Dataset entries:

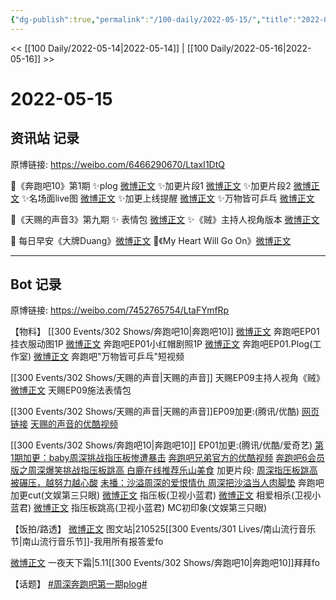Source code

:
 ```yaml
---
{"dg-publish":true,"permalink":"/100-daily/2022-05-15/","title":"2022-05-15"}
---
```



<< [[100 Daily/2022-05-14\|2022-05-14]] | [[100 Daily/2022-05-16\|2022-05-16]] >>

# 2022-05-15

## 资讯站 记录

原博链接: https://weibo.com/6466290670/LtaxI1DtQ

🌟《奔跑吧10》第1期
✨plog [微博正文](https://m.weibo.cn/6466290670/4769369408669070)
✨加更片段1 [微博正文](https://m.weibo.cn/6466290670/4769376438587231)
✨加更片段2 [微博正文](https://m.weibo.cn/6466290670/4769371710817341)
✨名场面live图 [微博正文](https://m.weibo.cn/6466290670/4769379075757046)
✨加更上线提醒 [微博正文](https://m.weibo.cn/6466290670/4769369114804743)
✨万物皆可乒乓 [微博正文](https://m.weibo.cn/6466290670/4769528884501140)

🌟《天赐的声音3》第九期
✨ 表情包 [微博正文](https://m.weibo.cn/6466290670/4769391050493867)
✨《贼》主持人视角版本 [微博正文](https://m.weibo.cn/6466290670/4769414077482151)

🌟 每日早安《大牌Duang》[微博正文](https://m.weibo.cn/6466290670/4769306920881937)
🌟《My Heart Will Go On》[微博正文](https://m.weibo.cn/6466290670/4769416283949300)

---
## Bot 记录

原博链接: https://weibo.com/7452765754/LtaFYmfRp

【物料】
[[300 Events/302 Shows/奔跑吧10\|奔跑吧10]]
[微博正文](https://m.weibo.cn/5242381821/4769328559816976) 奔跑吧EP01挂衣服动图1P
[微博正文](https://m.weibo.cn/5242381821/4769419161505639) 奔跑吧EP01小红帽剧照1P
[微博正文](https://m.weibo.cn/7478855230/4769366333198012) 奔跑吧EP01.Plog(工作室)
[微博正文](https://m.weibo.cn/5242381821/4769518650392787) 奔跑吧"万物皆可乒乓"短视频

[[300 Events/302 Shows/天赐的声音\|天赐的声音]]
[](https://m.weibo.cn/1670419227/4769366380642926) 天赐EP09主持人视角《贼》
[微博正文](https://m.weibo.cn/1315706994/4769388966973784) 天赐EP09施法表情包

[[300 Events/302 Shows/天赐的声音\|天赐的声音]]EP09加更:(腾讯/优酷)
[网页链接](https://weibo.cn/sinaurl?u=http%3A%2F%2Fm.v.qq.com%2Fx%2Fcover%2Fx%2Fmzc002009ljp74d%2Fg0042izcggn.html%3F%26url_from%3Dshare%26second_share%3D0%26share_from%3Dcopy%26pgid%3Dpage_detail%26mod_id%3Dmod_toolbar_new)
[天赐的声音的优酷视频](https://weibo.cn/sinaurl?u=https%3A%2F%2Fv.youku.com%2Fv_show%2Fid_XNTIwNTM0NjkwNA%3D%3D.html%3Fsharefrom%3Diphone%26scene%3Dlong%26playMode%3Dnormal%26sharekey%3D231fcc761605aa25cb3b53589763b3056)

[[300 Events/302 Shows/奔跑吧10\|奔跑吧10]] EP01加更:(腾讯/优酷/爱奇艺)
[第1期加更：baby周深挑战指压板惨遭暴击](https://weibo.cn/sinaurl?u=http%3A%2F%2Fv.qq.com%2Fx%2Fcover%2Fmzc00200kdklkyl%2Fi0042ypisvt.html)
[奔跑吧兄弟官方的优酷视频](https://weibo.cn/sinaurl?u=https%3A%2F%2Fv.youku.com%2Fv_show%2Fid_XNTg2OTY1MTAwOA%3D%3D.html%3Fsharefrom%3Diphone%26scene%3Dlong%26playMode%3Dnormal%26sharekey%3D7735f2fac4c28cd306857da716befce78)
[奔跑吧6会员版之周深爆笑挑战指压板跳高 白鹿在线推荐乐山美食](https://weibo.cn/sinaurl?u=https%3A%2F%2Fm.iqiyi.com%2Fv_o8duzbd8ng.html%3Fvfrm%3D2-3-0-1)
加更片段:
[周深指压板跳高被碾压，越努力越心酸](https://weibo.cn/sinaurl?u=https%3A%2F%2Fv.qq.com%2Fx%2Fcover%2Fmzc00200kdklkyl%2Fn00423hmioi.html)
[未播：沙溢周深的爱恨情仇 周深把沙溢当人肉脚垫](https://weibo.cn/sinaurl?u=https%3A%2F%2Fwww.iqiyi.com%2Fv_12xmananasc.html)
[](https://m.weibo.cn/1371117067/4769374637919038) 奔跑吧加更cut(文娱第三只眼)
[微博正文](https://m.weibo.cn/5876797510/4769363284199208) 指压板(卫视小蓝君)
[微博正文](https://m.weibo.cn/5876797510/4769366074459769) 相爱相杀(卫视小蓝君)
[微博正文](https://m.weibo.cn/5876797510/4769376198724462) 指压板跳高(卫视小蓝君)
[](https://m.weibo.cn/1371117067/4769361422190735) MC初印象(文娱第三只眼)

【饭拍/路透】
[微博正文](https://m.weibo.cn/6987697229/4769449213693864) 图文站|210525[[300 Events/301 Lives/南山流行音乐节\|南山流行音乐节]]-我用所有报答爱fo

[微博正文](https://m.weibo.cn/7387654499/4769100746457258) 一夜天下霜|5.11[[300 Events/302 Shows/奔跑吧10\|奔跑吧10]]拜拜fo

【话题】
[#周深奔跑吧第一期plog#](https://s.weibo.com/weibo?q=%23%E5%91%A8%E6%B7%B1%E5%A5%94%E8%B7%91%E5%90%A7%E7%AC%AC%E4%B8%80%E6%9C%9Fplog%23)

| WHAT THE EXERCISE ASKS |
Retype the records above, but only those lines that fall between the line containing "[天赐的声音的优酷视频](h" and the line containing "图文站|210525[[300 Events/301 Lives/南山流行音乐节\|南山流行音乐节]]-我用所有报答爱fo", with both of those lines included, exactly as written.

| THE ANSWER |
[天赐的声音的优酷视频](https://weibo.cn/sinaurl?u=https%3A%2F%2Fv.youku.com%2Fv_show%2Fid_XNTIwNTM0NjkwNA%3D%3D.html%3Fsharefrom%3Diphone%26scene%3Dlong%26playMode%3Dnormal%26sharekey%3D231fcc761605aa25cb3b53589763b3056)

[[300 Events/302 Shows/奔跑吧10\|奔跑吧10]] EP01加更:(腾讯/优酷/爱奇艺)
[第1期加更：baby周深挑战指压板惨遭暴击](https://weibo.cn/sinaurl?u=http%3A%2F%2Fv.qq.com%2Fx%2Fcover%2Fmzc00200kdklkyl%2Fi0042ypisvt.html)
[奔跑吧兄弟官方的优酷视频](https://weibo.cn/sinaurl?u=https%3A%2F%2Fv.youku.com%2Fv_show%2Fid_XNTg2OTY1MTAwOA%3D%3D.html%3Fsharefrom%3Diphone%26scene%3Dlong%26playMode%3Dnormal%26sharekey%3D7735f2fac4c28cd306857da716befce78)
[奔跑吧6会员版之周深爆笑挑战指压板跳高 白鹿在线推荐乐山美食](https://weibo.cn/sinaurl?u=https%3A%2F%2Fm.iqiyi.com%2Fv_o8duzbd8ng.html%3Fvfrm%3D2-3-0-1)
加更片段:
[周深指压板跳高被碾压，越努力越心酸](https://weibo.cn/sinaurl?u=https%3A%2F%2Fv.qq.com%2Fx%2Fcover%2Fmzc00200kdklkyl%2Fn00423hmioi.html)
[未播：沙溢周深的爱恨情仇 周深把沙溢当人肉脚垫](https://weibo.cn/sinaurl?u=https%3A%2F%2Fwww.iqiyi.com%2Fv_12xmananasc.html)
[](https://m.weibo.cn/1371117067/4769374637919038) 奔跑吧加更cut(文娱第三只眼)
[微博正文](https://m.weibo.cn/5876797510/4769363284199208) 指压板(卫视小蓝君)
[微博正文](https://m.weibo.cn/5876797510/4769366074459769) 相爱相杀(卫视小蓝君)
[微博正文](https://m.weibo.cn/5876797510/4769376198724462) 指压板跳高(卫视小蓝君)
[](https://m.weibo.cn/1371117067/4769361422190735) MC初印象(文娱第三只眼)

【饭拍/路透】
[微博正文](https://m.weibo.cn/6987697229/4769449213693864) 图文站|210525[[300 Events/301 Lives/南山流行音乐节\|南山流行音乐节]]-我用所有报答爱fo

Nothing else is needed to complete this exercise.